[Source texts of formatted documents]
|---|
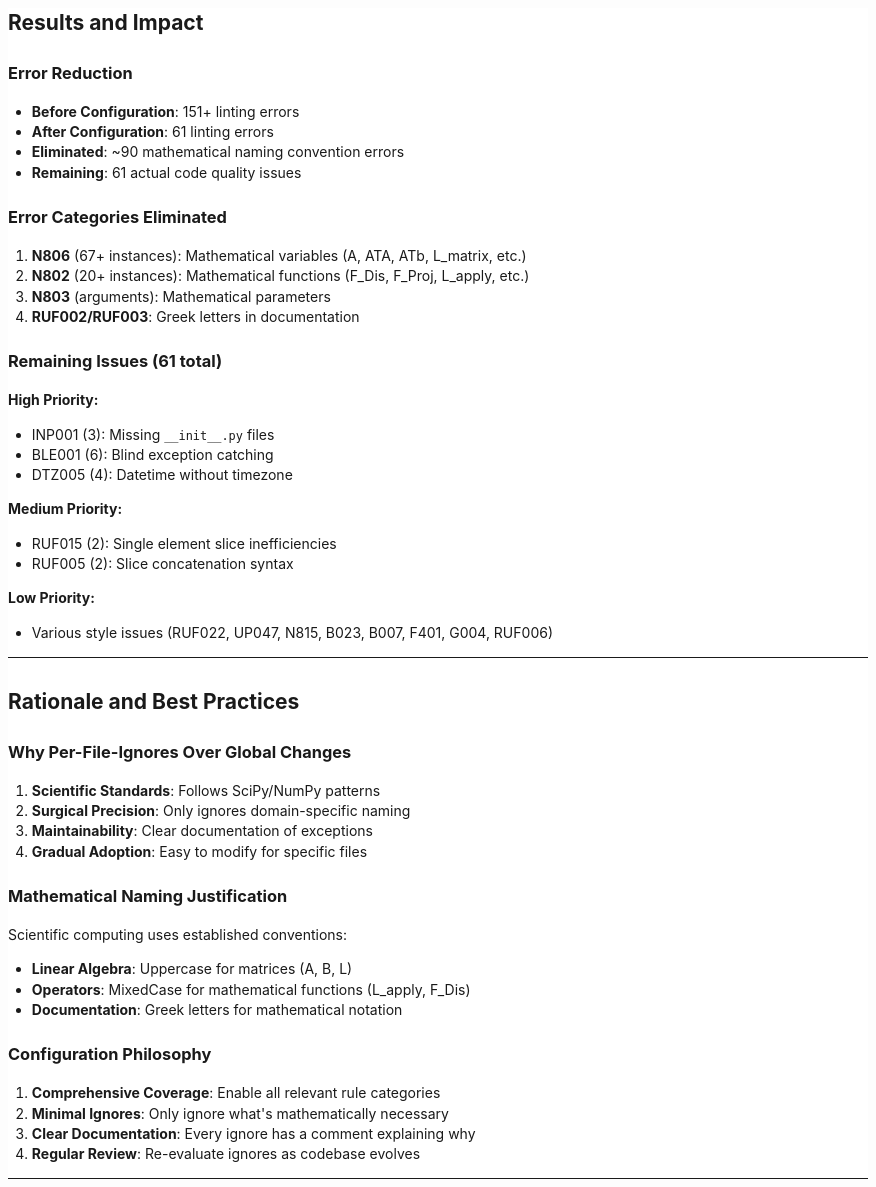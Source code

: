 
## Results and Impact

### Error Reduction

- **Before Configuration**: 151+ linting errors
- **After Configuration**: 61 linting errors
- **Eliminated**: ~90 mathematical naming convention errors
- **Remaining**: 61 actual code quality issues

### Error Categories Eliminated

1. **N806** (67+ instances): Mathematical variables (A, ATA, ATb, L_matrix, etc.)
2. **N802** (20+ instances): Mathematical functions (F_Dis, F_Proj, L_apply, etc.)
3. **N803** (arguments): Mathematical parameters
4. **RUF002/RUF003**: Greek letters in documentation

### Remaining Issues (61 total)

**High Priority:**
- INP001 (3): Missing `__init__.py` files
- BLE001 (6): Blind exception catching
- DTZ005 (4): Datetime without timezone

**Medium Priority:**
- RUF015 (2): Single element slice inefficiencies
- RUF005 (2): Slice concatenation syntax

**Low Priority:**
- Various style issues (RUF022, UP047, N815, B023, B007, F401, G004, RUF006)

---

## Rationale and Best Practices

### Why Per-File-Ignores Over Global Changes

1. **Scientific Standards**: Follows SciPy/NumPy patterns
2. **Surgical Precision**: Only ignores domain-specific naming
3. **Maintainability**: Clear documentation of exceptions
4. **Gradual Adoption**: Easy to modify for specific files

### Mathematical Naming Justification

Scientific computing uses established conventions:
- **Linear Algebra**: Uppercase for matrices (A, B, L)
- **Operators**: MixedCase for mathematical functions (L_apply, F_Dis)
- **Documentation**: Greek letters for mathematical notation

### Configuration Philosophy

1. **Comprehensive Coverage**: Enable all relevant rule categories
2. **Minimal Ignores**: Only ignore what's mathematically necessary
3. **Clear Documentation**: Every ignore has a comment explaining why
4. **Regular Review**: Re-evaluate ignores as codebase evolves

---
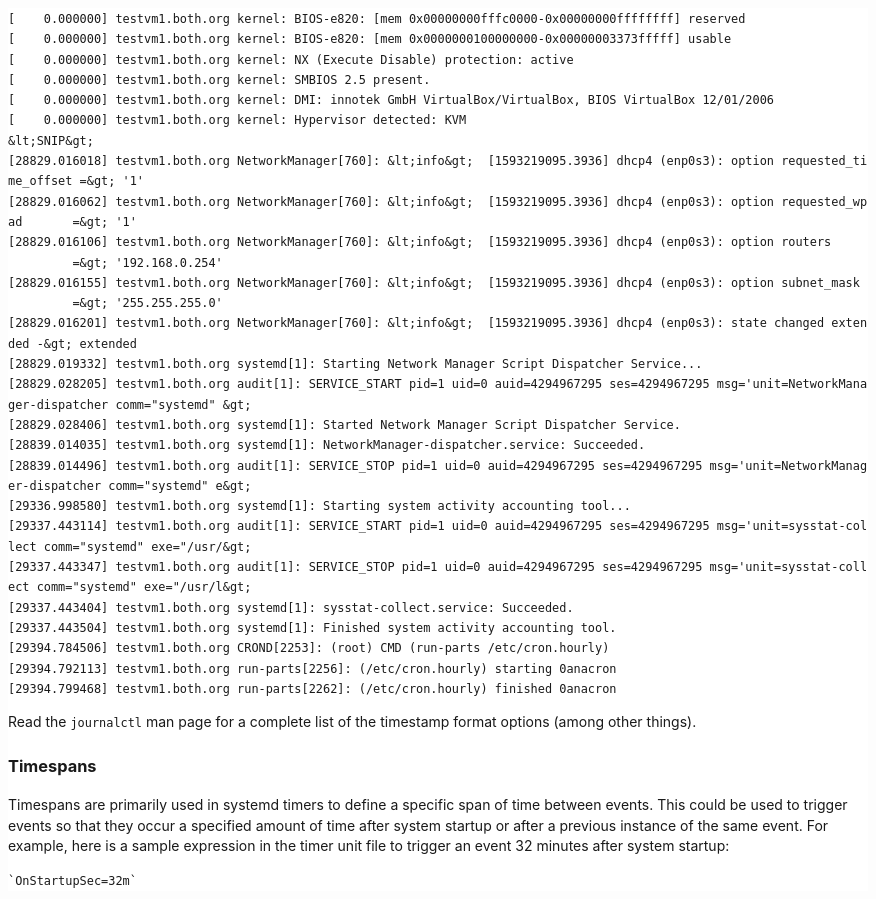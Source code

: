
 ```
[    0.000000] testvm1.both.org kernel: BIOS-e820: [mem 0x00000000fffc0000-0x00000000ffffffff] reserved
[    0.000000] testvm1.both.org kernel: BIOS-e820: [mem 0x0000000100000000-0x00000003373fffff] usable
[    0.000000] testvm1.both.org kernel: NX (Execute Disable) protection: active
[    0.000000] testvm1.both.org kernel: SMBIOS 2.5 present.
[    0.000000] testvm1.both.org kernel: DMI: innotek GmbH VirtualBox/VirtualBox, BIOS VirtualBox 12/01/2006
[    0.000000] testvm1.both.org kernel: Hypervisor detected: KVM
&lt;SNIP&gt;
[28829.016018] testvm1.both.org NetworkManager[760]: &lt;info&gt;  [1593219095.3936] dhcp4 (enp0s3): option requested_time_offset =&gt; '1'
[28829.016062] testvm1.both.org NetworkManager[760]: &lt;info&gt;  [1593219095.3936] dhcp4 (enp0s3): option requested_wpad       =&gt; '1'
[28829.016106] testvm1.both.org NetworkManager[760]: &lt;info&gt;  [1593219095.3936] dhcp4 (enp0s3): option routers              =&gt; '192.168.0.254'
[28829.016155] testvm1.both.org NetworkManager[760]: &lt;info&gt;  [1593219095.3936] dhcp4 (enp0s3): option subnet_mask          =&gt; '255.255.255.0'
[28829.016201] testvm1.both.org NetworkManager[760]: &lt;info&gt;  [1593219095.3936] dhcp4 (enp0s3): state changed extended -&gt; extended
[28829.019332] testvm1.both.org systemd[1]: Starting Network Manager Script Dispatcher Service...
[28829.028205] testvm1.both.org audit[1]: SERVICE_START pid=1 uid=0 auid=4294967295 ses=4294967295 msg='unit=NetworkManager-dispatcher comm="systemd" &gt;
[28829.028406] testvm1.both.org systemd[1]: Started Network Manager Script Dispatcher Service.
[28839.014035] testvm1.both.org systemd[1]: NetworkManager-dispatcher.service: Succeeded.
[28839.014496] testvm1.both.org audit[1]: SERVICE_STOP pid=1 uid=0 auid=4294967295 ses=4294967295 msg='unit=NetworkManager-dispatcher comm="systemd" e&gt;
[29336.998580] testvm1.both.org systemd[1]: Starting system activity accounting tool...
[29337.443114] testvm1.both.org audit[1]: SERVICE_START pid=1 uid=0 auid=4294967295 ses=4294967295 msg='unit=sysstat-collect comm="systemd" exe="/usr/&gt;
[29337.443347] testvm1.both.org audit[1]: SERVICE_STOP pid=1 uid=0 auid=4294967295 ses=4294967295 msg='unit=sysstat-collect comm="systemd" exe="/usr/l&gt;
[29337.443404] testvm1.both.org systemd[1]: sysstat-collect.service: Succeeded.
[29337.443504] testvm1.both.org systemd[1]: Finished system activity accounting tool.
[29394.784506] testvm1.both.org CROND[2253]: (root) CMD (run-parts /etc/cron.hourly)
[29394.792113] testvm1.both.org run-parts[2256]: (/etc/cron.hourly) starting 0anacron
[29394.799468] testvm1.both.org run-parts[2262]: (/etc/cron.hourly) finished 0anacron
```

Read the `journalctl` man page for a complete list of the timestamp format options (among other things).

### Timespans

Timespans are primarily used in systemd timers to define a specific span of time between events. This could be used to trigger events so that they occur a specified amount of time after system startup or after a previous instance of the same event. For example, here is a sample expression in the timer unit file to trigger an event 32 minutes after system startup:


```
`OnStartupSec=32m`
```


[#]: collector: (lujun9972)
[#]: translator: ( )
[#]: reviewer: ( )
[#]: publisher: ( )
[#]: url: ( )
[#]: subject: (Analyzing systemd calendar and timespans)
[#]: via: (https://opensource.com/article/20/7/systemd-calendar-timespans)
[#]: author: (David Both https://opensource.com/users/dboth)
[a]: https://opensource.com/users/dboth
[b]: https://github.com/lujun9972
[1]: https://opensource.com/sites/default/files/styles/image-full-size/public/lead-images/calendar.jpg?itok=jEKbhvDT (Calendar close up snapshot)
[2]: https://opensource.com/article/20/6/systemd-timers
[3]: mailto:mockbuild@bkernel03.phx2.fedoraproject.org
[4]: https://docs.fedoraproject.org/en-US/quick-docs/understanding-and-administering-systemd/index.html
[5]: https://fedoraproject.org/wiki/SysVinit_to_Systemd_Cheatsheet
[6]: http://Freedesktop.org
[7]: http://www.freedesktop.org/wiki/Software/systemd
[8]: http://Linux.com
[9]: https://www.linux.com/training-tutorials/more-systemd-fun-blame-game-and-stopping-services-prejudice/
[10]: http://0pointer.de/blog/projects/systemd.html
[11]: http://0pointer.de/blog/projects/systemd-for-admins-1.html
[12]: http://0pointer.de/blog/projects/systemd-for-admins-2.html
[13]: http://0pointer.de/blog/projects/systemd-for-admins-3.html
[14]: http://0pointer.de/blog/projects/systemd-for-admins-4.html
[15]: http://0pointer.de/blog/projects/three-levels-of-off.html
[16]: http://0pointer.de/blog/projects/changing-roots
[17]: http://0pointer.de/blog/projects/blame-game.html
[18]: http://0pointer.de/blog/projects/the-new-configuration-files.html
[19]: http://0pointer.de/blog/projects/on-etc-sysinit.html
[20]: http://0pointer.de/blog/projects/instances.html
[21]: http://0pointer.de/blog/projects/inetd.html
|---|
Please output only the lines from the one holding "[11]: http://0pointer.de/blog/projects/systemd-for-admins-1.html" to the end of the records, first and last included, exactly as they appear.

Output for this task:
[11]: http://0pointer.de/blog/projects/systemd-for-admins-1.html
[12]: http://0pointer.de/blog/projects/systemd-for-admins-2.html
[13]: http://0pointer.de/blog/projects/systemd-for-admins-3.html
[14]: http://0pointer.de/blog/projects/systemd-for-admins-4.html
[15]: http://0pointer.de/blog/projects/three-levels-of-off.html
[16]: http://0pointer.de/blog/projects/changing-roots
[17]: http://0pointer.de/blog/projects/blame-game.html
[18]: http://0pointer.de/blog/projects/the-new-configuration-files.html
[19]: http://0pointer.de/blog/projects/on-etc-sysinit.html
[20]: http://0pointer.de/blog/projects/instances.html
[21]: http://0pointer.de/blog/projects/inetd.html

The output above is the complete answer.